=== Begin Enclosure ===
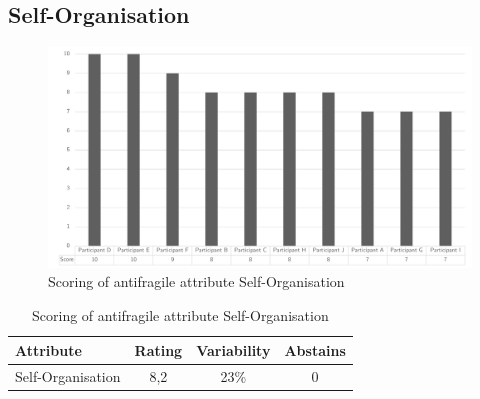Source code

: \subsection{Self-Organisation}
\begin{figure}[h!]
	\centering
	\includegraphics[width=0.9\linewidth]{images/scoreafselforganisation}
	\caption[Scoring of antifragile attribute Self-Organisation]{Scoring of antifragile attribute Self-Organisation}
	\label{fig:appscoringafselforganisation}
\end{figure}
\begin{table}[h!]
	\centering
	\begin{tabular}{p{}ccc}
		\toprule
		\textbf{Attribute} & \textbf{Rating} & \textbf{Variability} & \textbf{Abstains} \\
		\midrule
		Self-Organisation & 8,2 & 23\% & 0 \\%
		\bottomrule
	\end{tabular}%
	\caption[Scoring of antifragile attribute Self-Organisation]{Scoring of antifragile attribute Self-Organisation}
	\label{tab:appscoringafselforganisation}%
\end{table}%
\newpage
=== End Enclosure ===
◆ TASK TO CARRY OUT ◆
Work through the material above and count the lines that contain the word "appscoringafselforganisation". Only the number is to be given.

◆ RESPONSE BELOW ◆
2